Supplied information Block Start
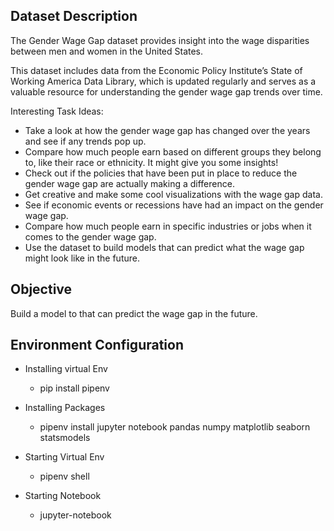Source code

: ## Dataset Description

The Gender Wage Gap dataset provides insight into the wage disparities between men and women in the United States.

This dataset includes data from the Economic Policy Institute’s State of Working America Data Library, which is updated regularly and serves as a valuable resource for understanding the gender wage gap trends over time.

Interesting Task Ideas:
- Take a look at how the gender wage gap has changed over the years and see if any trends pop up.
- Compare how much people earn based on different groups they belong to, like their race or ethnicity. It might give you some insights!
- Check out if the policies that have been put in place to reduce the gender wage gap are actually making a difference.
- Get creative and make some cool visualizations with the wage gap data.
- See if economic events or recessions have had an impact on the gender wage gap.
- Compare how much people earn in specific industries or jobs when it comes to the gender wage gap.
- Use the dataset to build models that can predict what the wage gap might look like in the future.

## Objective
 Build a model to that can predict the wage gap in the future. 

## Environment Configuration
- Installing virtual Env
    - pip install pipenv 

- Installing Packages
    - pipenv install jupyter notebook pandas numpy matplotlib seaborn statsmodels

- Starting Virtual Env
    - pipenv shell 

- Starting Notebook
    - jupyter-notebook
Supplied information Block End
■ Task statement
If a line in the entries above has the word "earn", copy it.

■ Output for this task
- Compare how much people earn based on different groups they belong to, like their race or ethnicity. It might give you some insights!
- Compare how much people earn in specific industries or jobs when it comes to the gender wage gap.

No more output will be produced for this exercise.